Silence is golden: Sanyo and NS-ELEX have unveiled their new earphone microphone, e-Mimi-kun. Using bone-conduction audio technology, it is designed to cut out background noise, the bane of modern life, and boost the quality of your sound transmission. If you are talking on your cell phone, for example, you simply plug the unit into your ear and transmit your voice, with no background noise, to the person you are talking to, and listen to their voice too. Beyond cell phones, the gadget can be used with any device into which a microphone can be plugged. Silence comes at a price, with the wired version due in April at ¥40,000 and a wireless version, using Bluetooth, to cost ¥60,000.
Organic sound: JVC is not afraid to be different either. Its new HP-FX500 high-end earphones are made mainly from wood, and apparently improved audio quality was the motivation for the unusual choice of materials. The unit boasts a pretty good frequency range, at 8 Hz to 25 kHz, at 100 dB/1 mW, with an impedance of 16 ohms. The earphones are out now, priced ¥15,000.
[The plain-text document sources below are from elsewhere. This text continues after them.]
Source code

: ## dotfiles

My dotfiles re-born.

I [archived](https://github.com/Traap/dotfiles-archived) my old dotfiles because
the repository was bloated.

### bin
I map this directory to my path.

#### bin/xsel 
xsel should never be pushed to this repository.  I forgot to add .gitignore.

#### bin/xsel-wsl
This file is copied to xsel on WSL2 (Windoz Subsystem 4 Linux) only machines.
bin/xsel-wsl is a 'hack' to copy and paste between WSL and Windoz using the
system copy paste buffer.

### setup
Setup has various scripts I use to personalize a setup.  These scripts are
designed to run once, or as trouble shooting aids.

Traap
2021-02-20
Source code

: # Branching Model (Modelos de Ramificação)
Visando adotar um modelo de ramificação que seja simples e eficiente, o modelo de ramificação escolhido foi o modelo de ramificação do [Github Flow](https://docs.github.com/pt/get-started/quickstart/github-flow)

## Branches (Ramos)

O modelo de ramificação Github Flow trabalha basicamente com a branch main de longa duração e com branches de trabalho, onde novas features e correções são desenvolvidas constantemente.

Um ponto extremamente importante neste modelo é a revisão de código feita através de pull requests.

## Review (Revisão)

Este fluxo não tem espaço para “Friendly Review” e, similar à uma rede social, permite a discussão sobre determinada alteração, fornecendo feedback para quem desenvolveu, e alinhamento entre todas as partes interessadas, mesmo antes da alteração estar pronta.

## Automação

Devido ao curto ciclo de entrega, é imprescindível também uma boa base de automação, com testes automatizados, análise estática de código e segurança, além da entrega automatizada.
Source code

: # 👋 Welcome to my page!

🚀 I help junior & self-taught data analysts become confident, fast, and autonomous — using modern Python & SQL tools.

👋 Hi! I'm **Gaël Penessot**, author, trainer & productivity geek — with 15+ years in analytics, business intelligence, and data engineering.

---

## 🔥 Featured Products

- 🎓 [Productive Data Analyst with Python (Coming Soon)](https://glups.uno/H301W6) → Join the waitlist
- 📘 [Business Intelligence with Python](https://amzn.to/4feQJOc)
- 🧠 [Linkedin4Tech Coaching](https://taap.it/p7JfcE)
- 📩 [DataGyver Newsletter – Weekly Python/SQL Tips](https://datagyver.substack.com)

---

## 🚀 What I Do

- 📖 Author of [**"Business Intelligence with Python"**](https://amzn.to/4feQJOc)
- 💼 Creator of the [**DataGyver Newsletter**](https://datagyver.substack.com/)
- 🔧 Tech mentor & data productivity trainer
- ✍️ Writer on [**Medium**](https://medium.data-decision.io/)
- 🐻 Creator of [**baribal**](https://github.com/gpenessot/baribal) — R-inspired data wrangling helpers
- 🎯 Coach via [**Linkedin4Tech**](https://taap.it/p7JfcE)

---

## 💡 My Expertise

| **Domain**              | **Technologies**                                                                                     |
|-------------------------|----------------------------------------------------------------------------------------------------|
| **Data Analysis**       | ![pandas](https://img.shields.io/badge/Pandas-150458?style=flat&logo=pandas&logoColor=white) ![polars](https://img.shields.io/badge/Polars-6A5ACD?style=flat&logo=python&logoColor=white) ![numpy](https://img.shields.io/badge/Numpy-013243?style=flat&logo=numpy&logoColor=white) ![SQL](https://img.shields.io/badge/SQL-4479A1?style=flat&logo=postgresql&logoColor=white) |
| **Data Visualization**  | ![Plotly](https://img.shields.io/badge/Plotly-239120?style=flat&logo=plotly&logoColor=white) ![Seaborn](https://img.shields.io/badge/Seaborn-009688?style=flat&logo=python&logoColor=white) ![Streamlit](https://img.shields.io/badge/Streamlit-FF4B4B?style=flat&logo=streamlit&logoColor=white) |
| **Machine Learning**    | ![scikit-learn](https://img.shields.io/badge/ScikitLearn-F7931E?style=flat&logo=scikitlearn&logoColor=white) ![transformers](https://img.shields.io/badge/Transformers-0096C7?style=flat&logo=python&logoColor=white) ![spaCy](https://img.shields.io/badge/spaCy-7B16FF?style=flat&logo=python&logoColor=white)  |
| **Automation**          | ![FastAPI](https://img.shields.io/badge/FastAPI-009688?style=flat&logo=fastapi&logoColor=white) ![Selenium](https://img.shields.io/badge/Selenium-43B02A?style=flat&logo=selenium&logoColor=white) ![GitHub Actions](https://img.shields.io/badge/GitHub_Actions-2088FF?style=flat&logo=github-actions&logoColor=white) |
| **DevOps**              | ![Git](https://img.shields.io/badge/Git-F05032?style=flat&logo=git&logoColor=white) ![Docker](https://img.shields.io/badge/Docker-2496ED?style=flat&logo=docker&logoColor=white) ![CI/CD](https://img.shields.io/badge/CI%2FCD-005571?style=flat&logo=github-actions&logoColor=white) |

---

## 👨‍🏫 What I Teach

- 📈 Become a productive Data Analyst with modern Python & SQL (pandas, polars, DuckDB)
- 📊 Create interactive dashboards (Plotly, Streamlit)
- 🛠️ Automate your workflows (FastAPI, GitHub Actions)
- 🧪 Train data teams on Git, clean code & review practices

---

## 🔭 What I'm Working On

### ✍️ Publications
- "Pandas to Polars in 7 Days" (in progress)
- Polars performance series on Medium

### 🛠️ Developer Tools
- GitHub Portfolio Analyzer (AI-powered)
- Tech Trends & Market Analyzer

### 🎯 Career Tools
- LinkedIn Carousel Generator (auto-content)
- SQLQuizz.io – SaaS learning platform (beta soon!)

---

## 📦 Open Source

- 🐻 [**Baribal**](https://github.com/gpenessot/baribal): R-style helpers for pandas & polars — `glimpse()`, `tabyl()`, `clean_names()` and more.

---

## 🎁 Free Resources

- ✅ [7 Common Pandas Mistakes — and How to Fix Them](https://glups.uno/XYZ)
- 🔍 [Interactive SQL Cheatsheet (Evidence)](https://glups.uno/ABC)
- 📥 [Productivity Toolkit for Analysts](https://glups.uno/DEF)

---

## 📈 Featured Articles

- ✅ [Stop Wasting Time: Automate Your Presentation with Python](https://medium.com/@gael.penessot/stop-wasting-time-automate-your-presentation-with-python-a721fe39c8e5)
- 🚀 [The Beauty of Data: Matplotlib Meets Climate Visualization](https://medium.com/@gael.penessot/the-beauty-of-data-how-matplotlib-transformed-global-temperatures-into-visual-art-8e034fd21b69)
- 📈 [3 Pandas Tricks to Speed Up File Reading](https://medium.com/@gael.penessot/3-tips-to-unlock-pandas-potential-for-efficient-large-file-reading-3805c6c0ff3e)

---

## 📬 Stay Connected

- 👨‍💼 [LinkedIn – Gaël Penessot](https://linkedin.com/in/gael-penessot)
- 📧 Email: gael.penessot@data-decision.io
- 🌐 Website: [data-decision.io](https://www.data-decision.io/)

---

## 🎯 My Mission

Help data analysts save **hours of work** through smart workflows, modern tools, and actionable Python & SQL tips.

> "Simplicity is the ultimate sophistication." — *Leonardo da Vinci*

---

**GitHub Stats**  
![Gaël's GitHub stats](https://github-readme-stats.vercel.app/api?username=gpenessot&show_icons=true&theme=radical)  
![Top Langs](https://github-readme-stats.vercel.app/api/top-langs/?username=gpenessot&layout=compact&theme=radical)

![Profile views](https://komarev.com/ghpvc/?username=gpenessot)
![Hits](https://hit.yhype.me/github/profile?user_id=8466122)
Smarter idiot box: Fujitsu is set to release an upgraded version of its TEO desktop PC, first released in January last year. The computer is designed to be plugged straight into a television, and Fujitsu has upped the ante by adding a Blu-ray high-definition disc drive to its top-drawer version (the TEO90Y/D). Unfortunately, Fujitsu didn't redesign the TEO, which at best can be described as looking "functional." The specs of the new TEO include a 500-GB hard-disk drive, 1.6-GB Core 2 Duo chipset, 2 gigabytes of RAM and an ATI Radeon Xpress 1250 graphics engine. No word on pricing or release date as yet, but expect to see it in the coming weeks.